• ACTION ITEM: Only text is carried over. Reproduce the entries below exactly.

• PROVIDED INFORMATION:
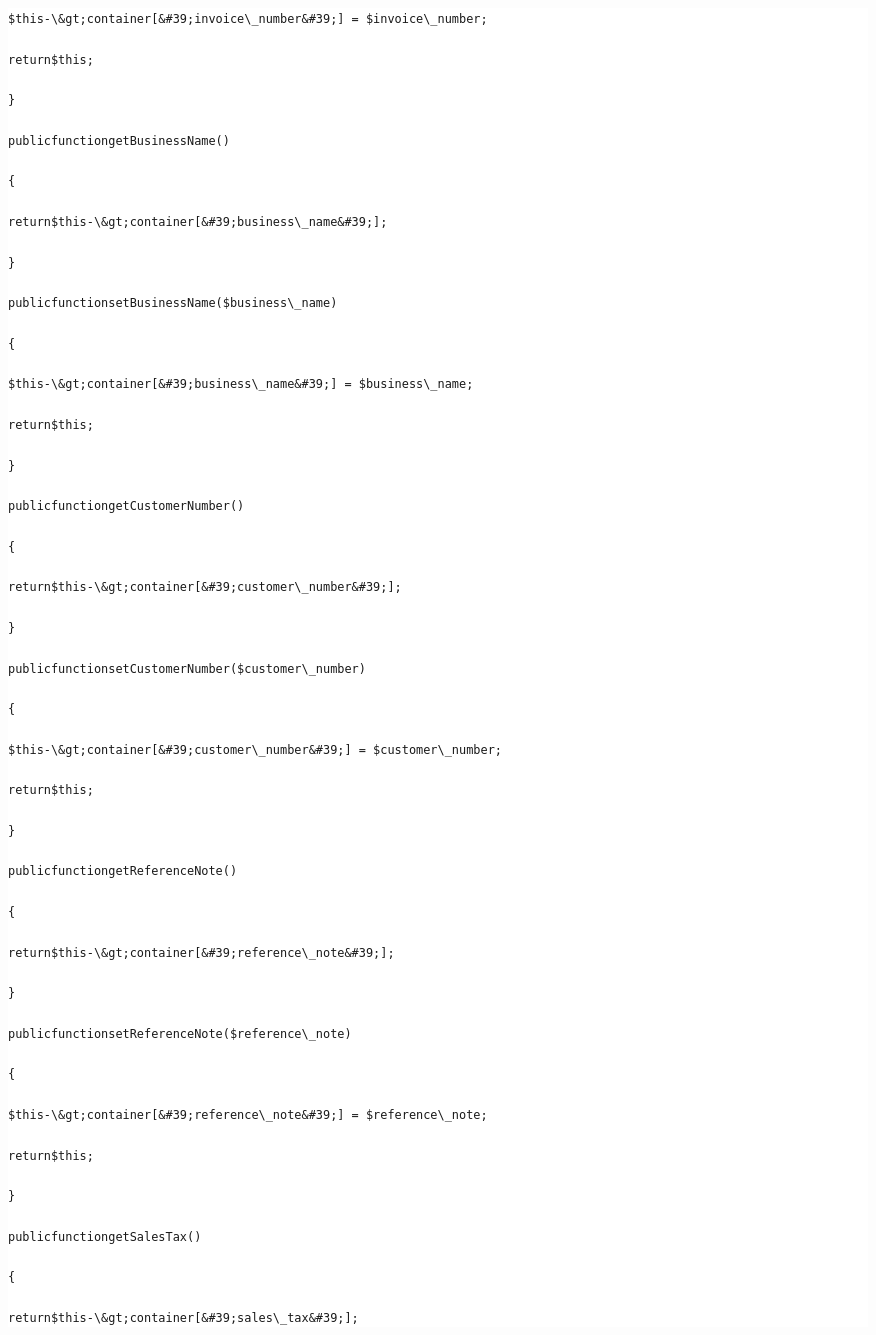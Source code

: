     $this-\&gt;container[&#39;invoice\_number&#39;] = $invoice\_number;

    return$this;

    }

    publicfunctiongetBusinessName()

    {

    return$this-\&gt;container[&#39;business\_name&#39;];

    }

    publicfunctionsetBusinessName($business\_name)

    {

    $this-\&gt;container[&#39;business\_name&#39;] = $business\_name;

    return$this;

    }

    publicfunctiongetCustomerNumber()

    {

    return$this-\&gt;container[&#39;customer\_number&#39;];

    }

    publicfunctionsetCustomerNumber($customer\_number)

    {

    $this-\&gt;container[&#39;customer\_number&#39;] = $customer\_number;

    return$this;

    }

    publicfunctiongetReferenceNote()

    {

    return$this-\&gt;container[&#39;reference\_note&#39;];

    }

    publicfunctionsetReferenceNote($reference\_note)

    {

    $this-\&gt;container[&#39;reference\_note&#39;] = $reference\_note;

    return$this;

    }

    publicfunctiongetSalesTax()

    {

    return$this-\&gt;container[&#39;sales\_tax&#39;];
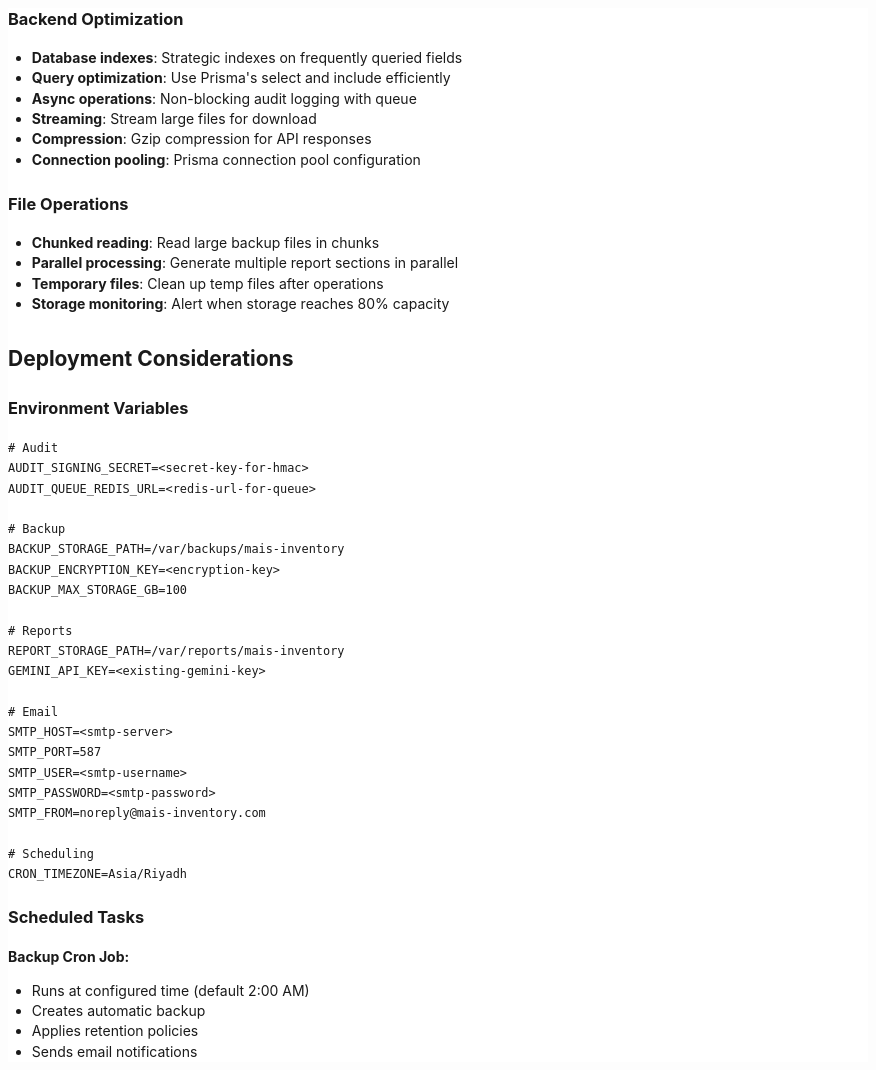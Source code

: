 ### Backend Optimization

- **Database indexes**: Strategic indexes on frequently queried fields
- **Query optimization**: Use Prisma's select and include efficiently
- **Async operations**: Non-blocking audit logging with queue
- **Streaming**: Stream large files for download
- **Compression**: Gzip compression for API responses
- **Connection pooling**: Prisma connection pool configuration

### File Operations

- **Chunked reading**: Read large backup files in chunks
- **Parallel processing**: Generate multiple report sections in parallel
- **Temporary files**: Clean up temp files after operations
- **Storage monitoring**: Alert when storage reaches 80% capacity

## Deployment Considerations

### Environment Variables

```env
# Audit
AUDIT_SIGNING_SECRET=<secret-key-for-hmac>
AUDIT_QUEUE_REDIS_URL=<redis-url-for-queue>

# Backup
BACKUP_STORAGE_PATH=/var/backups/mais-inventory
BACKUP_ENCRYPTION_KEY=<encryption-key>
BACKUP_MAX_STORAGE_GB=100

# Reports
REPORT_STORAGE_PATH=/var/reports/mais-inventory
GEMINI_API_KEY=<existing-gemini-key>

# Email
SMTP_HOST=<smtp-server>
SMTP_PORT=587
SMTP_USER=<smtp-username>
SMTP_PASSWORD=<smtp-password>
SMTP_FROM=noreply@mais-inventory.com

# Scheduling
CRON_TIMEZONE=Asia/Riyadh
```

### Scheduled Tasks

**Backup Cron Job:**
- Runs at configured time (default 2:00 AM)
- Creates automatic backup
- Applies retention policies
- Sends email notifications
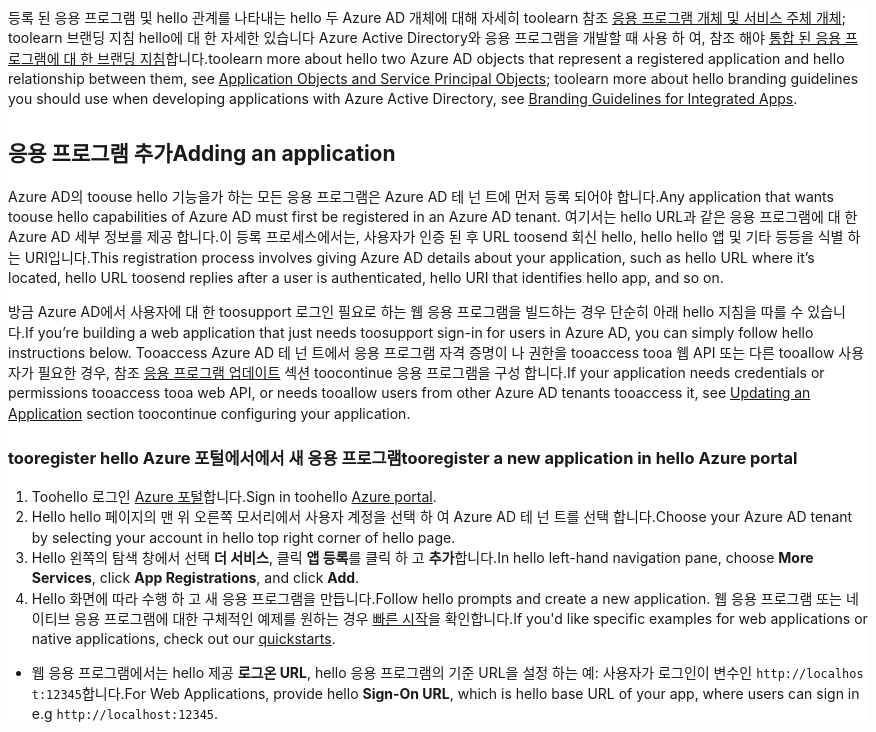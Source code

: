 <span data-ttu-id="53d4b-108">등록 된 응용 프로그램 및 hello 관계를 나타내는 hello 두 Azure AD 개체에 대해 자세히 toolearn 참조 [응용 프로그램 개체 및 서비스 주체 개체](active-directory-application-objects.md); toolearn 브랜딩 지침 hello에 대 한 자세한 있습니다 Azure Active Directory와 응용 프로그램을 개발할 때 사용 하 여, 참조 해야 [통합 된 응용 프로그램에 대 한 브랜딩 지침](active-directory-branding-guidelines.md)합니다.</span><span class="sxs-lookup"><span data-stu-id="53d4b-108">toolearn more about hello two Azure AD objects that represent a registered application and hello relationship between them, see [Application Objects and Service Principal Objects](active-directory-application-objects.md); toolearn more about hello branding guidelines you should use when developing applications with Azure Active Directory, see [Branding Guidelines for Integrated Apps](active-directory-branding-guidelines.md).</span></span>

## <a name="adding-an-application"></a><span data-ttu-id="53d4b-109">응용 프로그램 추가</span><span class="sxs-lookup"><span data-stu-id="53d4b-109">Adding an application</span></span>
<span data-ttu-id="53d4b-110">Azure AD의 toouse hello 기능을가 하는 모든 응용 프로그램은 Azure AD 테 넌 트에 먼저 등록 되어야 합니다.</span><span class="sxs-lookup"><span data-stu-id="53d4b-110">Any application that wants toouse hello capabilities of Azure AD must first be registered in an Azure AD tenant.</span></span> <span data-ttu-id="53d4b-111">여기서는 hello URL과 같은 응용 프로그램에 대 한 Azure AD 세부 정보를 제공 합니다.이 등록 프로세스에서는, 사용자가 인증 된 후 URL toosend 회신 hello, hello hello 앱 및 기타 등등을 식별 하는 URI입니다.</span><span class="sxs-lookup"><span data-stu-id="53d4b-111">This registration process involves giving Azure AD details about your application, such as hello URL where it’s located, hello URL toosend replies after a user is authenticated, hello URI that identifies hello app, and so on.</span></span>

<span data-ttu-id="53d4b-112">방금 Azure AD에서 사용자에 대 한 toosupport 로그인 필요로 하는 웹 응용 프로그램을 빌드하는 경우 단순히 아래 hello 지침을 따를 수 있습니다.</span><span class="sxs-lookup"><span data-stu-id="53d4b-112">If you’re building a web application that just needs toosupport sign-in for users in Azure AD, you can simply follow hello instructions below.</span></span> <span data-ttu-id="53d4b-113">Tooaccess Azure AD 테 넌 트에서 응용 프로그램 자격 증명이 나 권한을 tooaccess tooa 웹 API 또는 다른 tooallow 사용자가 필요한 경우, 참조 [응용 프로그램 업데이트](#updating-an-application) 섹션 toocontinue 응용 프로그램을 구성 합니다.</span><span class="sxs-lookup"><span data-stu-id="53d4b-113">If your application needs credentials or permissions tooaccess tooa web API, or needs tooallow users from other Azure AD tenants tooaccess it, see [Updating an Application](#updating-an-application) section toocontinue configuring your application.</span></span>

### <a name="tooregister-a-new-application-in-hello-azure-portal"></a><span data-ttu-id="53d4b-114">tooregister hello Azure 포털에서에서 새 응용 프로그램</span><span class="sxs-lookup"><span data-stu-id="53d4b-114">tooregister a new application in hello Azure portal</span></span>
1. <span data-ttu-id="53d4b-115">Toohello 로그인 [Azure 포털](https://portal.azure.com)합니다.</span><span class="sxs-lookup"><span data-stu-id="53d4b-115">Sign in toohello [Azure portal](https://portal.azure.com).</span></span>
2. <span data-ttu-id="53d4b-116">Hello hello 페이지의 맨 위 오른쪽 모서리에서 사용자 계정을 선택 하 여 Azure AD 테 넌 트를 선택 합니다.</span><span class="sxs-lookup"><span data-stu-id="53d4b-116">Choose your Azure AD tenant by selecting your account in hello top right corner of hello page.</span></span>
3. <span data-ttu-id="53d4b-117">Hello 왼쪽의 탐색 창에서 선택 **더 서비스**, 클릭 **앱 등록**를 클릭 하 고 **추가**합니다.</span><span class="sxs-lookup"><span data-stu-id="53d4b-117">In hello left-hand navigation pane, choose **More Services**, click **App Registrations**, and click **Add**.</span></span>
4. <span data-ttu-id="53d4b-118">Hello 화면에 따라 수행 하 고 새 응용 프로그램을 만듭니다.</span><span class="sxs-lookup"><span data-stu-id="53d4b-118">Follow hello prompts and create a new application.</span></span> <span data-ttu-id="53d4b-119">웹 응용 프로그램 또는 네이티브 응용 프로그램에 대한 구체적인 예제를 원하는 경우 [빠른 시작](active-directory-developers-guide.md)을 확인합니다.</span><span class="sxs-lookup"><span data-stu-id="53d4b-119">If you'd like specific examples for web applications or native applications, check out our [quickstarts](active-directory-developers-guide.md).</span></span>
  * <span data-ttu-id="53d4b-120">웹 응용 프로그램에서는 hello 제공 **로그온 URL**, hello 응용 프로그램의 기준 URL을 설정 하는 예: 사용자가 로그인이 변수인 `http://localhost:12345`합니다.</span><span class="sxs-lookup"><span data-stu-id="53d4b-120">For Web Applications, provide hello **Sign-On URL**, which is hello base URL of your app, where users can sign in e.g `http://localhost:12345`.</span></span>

• RESPONSE:
Source code

:     $this-\&gt;container[&#39;invoice\_number&#39;] = $invoice\_number;

    return$this;

    }

    publicfunctiongetBusinessName()

    {

    return$this-\&gt;container[&#39;business\_name&#39;];

    }

    publicfunctionsetBusinessName($business\_name)

    {

    $this-\&gt;container[&#39;business\_name&#39;] = $business\_name;

    return$this;

    }

    publicfunctiongetCustomerNumber()

    {

    return$this-\&gt;container[&#39;customer\_number&#39;];

    }

    publicfunctionsetCustomerNumber($customer\_number)

    {

    $this-\&gt;container[&#39;customer\_number&#39;] = $customer\_number;

    return$this;

    }

    publicfunctiongetReferenceNote()

    {

    return$this-\&gt;container[&#39;reference\_note&#39;];

    }

    publicfunctionsetReferenceNote($reference\_note)

    {

    $this-\&gt;container[&#39;reference\_note&#39;] = $reference\_note;

    return$this;

    }

    publicfunctiongetSalesTax()

    {

    return$this-\&gt;container[&#39;sales\_tax&#39;];
Source code

: ### Backend Optimization

- **Database indexes**: Strategic indexes on frequently queried fields
- **Query optimization**: Use Prisma's select and include efficiently
- **Async operations**: Non-blocking audit logging with queue
- **Streaming**: Stream large files for download
- **Compression**: Gzip compression for API responses
- **Connection pooling**: Prisma connection pool configuration

### File Operations

- **Chunked reading**: Read large backup files in chunks
- **Parallel processing**: Generate multiple report sections in parallel
- **Temporary files**: Clean up temp files after operations
- **Storage monitoring**: Alert when storage reaches 80% capacity

## Deployment Considerations

### Environment Variables

```env
# Audit
AUDIT_SIGNING_SECRET=<secret-key-for-hmac>
AUDIT_QUEUE_REDIS_URL=<redis-url-for-queue>

# Backup
BACKUP_STORAGE_PATH=/var/backups/mais-inventory
BACKUP_ENCRYPTION_KEY=<encryption-key>
BACKUP_MAX_STORAGE_GB=100

# Reports
REPORT_STORAGE_PATH=/var/reports/mais-inventory
GEMINI_API_KEY=<existing-gemini-key>

# Email
SMTP_HOST=<smtp-server>
SMTP_PORT=587
SMTP_USER=<smtp-username>
SMTP_PASSWORD=<smtp-password>
SMTP_FROM=noreply@mais-inventory.com

# Scheduling
CRON_TIMEZONE=Asia/Riyadh
```

### Scheduled Tasks

**Backup Cron Job:**
- Runs at configured time (default 2:00 AM)
- Creates automatic backup
- Applies retention policies
- Sends email notifications
Source code

: <span data-ttu-id="53d4b-108">등록 된 응용 프로그램 및 hello 관계를 나타내는 hello 두 Azure AD 개체에 대해 자세히 toolearn 참조 [응용 프로그램 개체 및 서비스 주체 개체](active-directory-application-objects.md); toolearn 브랜딩 지침 hello에 대 한 자세한 있습니다 Azure Active Directory와 응용 프로그램을 개발할 때 사용 하 여, 참조 해야 [통합 된 응용 프로그램에 대 한 브랜딩 지침](active-directory-branding-guidelines.md)합니다.</span><span class="sxs-lookup"><span data-stu-id="53d4b-108">toolearn more about hello two Azure AD objects that represent a registered application and hello relationship between them, see [Application Objects and Service Principal Objects](active-directory-application-objects.md); toolearn more about hello branding guidelines you should use when developing applications with Azure Active Directory, see [Branding Guidelines for Integrated Apps](active-directory-branding-guidelines.md).</span></span>

## <a name="adding-an-application"></a><span data-ttu-id="53d4b-109">응용 프로그램 추가</span><span class="sxs-lookup"><span data-stu-id="53d4b-109">Adding an application</span></span>
<span data-ttu-id="53d4b-110">Azure AD의 toouse hello 기능을가 하는 모든 응용 프로그램은 Azure AD 테 넌 트에 먼저 등록 되어야 합니다.</span><span class="sxs-lookup"><span data-stu-id="53d4b-110">Any application that wants toouse hello capabilities of Azure AD must first be registered in an Azure AD tenant.</span></span> <span data-ttu-id="53d4b-111">여기서는 hello URL과 같은 응용 프로그램에 대 한 Azure AD 세부 정보를 제공 합니다.이 등록 프로세스에서는, 사용자가 인증 된 후 URL toosend 회신 hello, hello hello 앱 및 기타 등등을 식별 하는 URI입니다.</span><span class="sxs-lookup"><span data-stu-id="53d4b-111">This registration process involves giving Azure AD details about your application, such as hello URL where it’s located, hello URL toosend replies after a user is authenticated, hello URI that identifies hello app, and so on.</span></span>

<span data-ttu-id="53d4b-112">방금 Azure AD에서 사용자에 대 한 toosupport 로그인 필요로 하는 웹 응용 프로그램을 빌드하는 경우 단순히 아래 hello 지침을 따를 수 있습니다.</span><span class="sxs-lookup"><span data-stu-id="53d4b-112">If you’re building a web application that just needs toosupport sign-in for users in Azure AD, you can simply follow hello instructions below.</span></span> <span data-ttu-id="53d4b-113">Tooaccess Azure AD 테 넌 트에서 응용 프로그램 자격 증명이 나 권한을 tooaccess tooa 웹 API 또는 다른 tooallow 사용자가 필요한 경우, 참조 [응용 프로그램 업데이트](#updating-an-application) 섹션 toocontinue 응용 프로그램을 구성 합니다.</span><span class="sxs-lookup"><span data-stu-id="53d4b-113">If your application needs credentials or permissions tooaccess tooa web API, or needs tooallow users from other Azure AD tenants tooaccess it, see [Updating an Application](#updating-an-application) section toocontinue configuring your application.</span></span>

### <a name="tooregister-a-new-application-in-hello-azure-portal"></a><span data-ttu-id="53d4b-114">tooregister hello Azure 포털에서에서 새 응용 프로그램</span><span class="sxs-lookup"><span data-stu-id="53d4b-114">tooregister a new application in hello Azure portal</span></span>
1. <span data-ttu-id="53d4b-115">Toohello 로그인 [Azure 포털](https://portal.azure.com)합니다.</span><span class="sxs-lookup"><span data-stu-id="53d4b-115">Sign in toohello [Azure portal](https://portal.azure.com).</span></span>
2. <span data-ttu-id="53d4b-116">Hello hello 페이지의 맨 위 오른쪽 모서리에서 사용자 계정을 선택 하 여 Azure AD 테 넌 트를 선택 합니다.</span><span class="sxs-lookup"><span data-stu-id="53d4b-116">Choose your Azure AD tenant by selecting your account in hello top right corner of hello page.</span></span>
3. <span data-ttu-id="53d4b-117">Hello 왼쪽의 탐색 창에서 선택 **더 서비스**, 클릭 **앱 등록**를 클릭 하 고 **추가**합니다.</span><span class="sxs-lookup"><span data-stu-id="53d4b-117">In hello left-hand navigation pane, choose **More Services**, click **App Registrations**, and click **Add**.</span></span>
4. <span data-ttu-id="53d4b-118">Hello 화면에 따라 수행 하 고 새 응용 프로그램을 만듭니다.</span><span class="sxs-lookup"><span data-stu-id="53d4b-118">Follow hello prompts and create a new application.</span></span> <span data-ttu-id="53d4b-119">웹 응용 프로그램 또는 네이티브 응용 프로그램에 대한 구체적인 예제를 원하는 경우 [빠른 시작](active-directory-developers-guide.md)을 확인합니다.</span><span class="sxs-lookup"><span data-stu-id="53d4b-119">If you'd like specific examples for web applications or native applications, check out our [quickstarts](active-directory-developers-guide.md).</span></span>
  * <span data-ttu-id="53d4b-120">웹 응용 프로그램에서는 hello 제공 **로그온 URL**, hello 응용 프로그램의 기준 URL을 설정 하는 예: 사용자가 로그인이 변수인 `http://localhost:12345`합니다.</span><span class="sxs-lookup"><span data-stu-id="53d4b-120">For Web Applications, provide hello **Sign-On URL**, which is hello base URL of your app, where users can sign in e.g `http://localhost:12345`.</span></span>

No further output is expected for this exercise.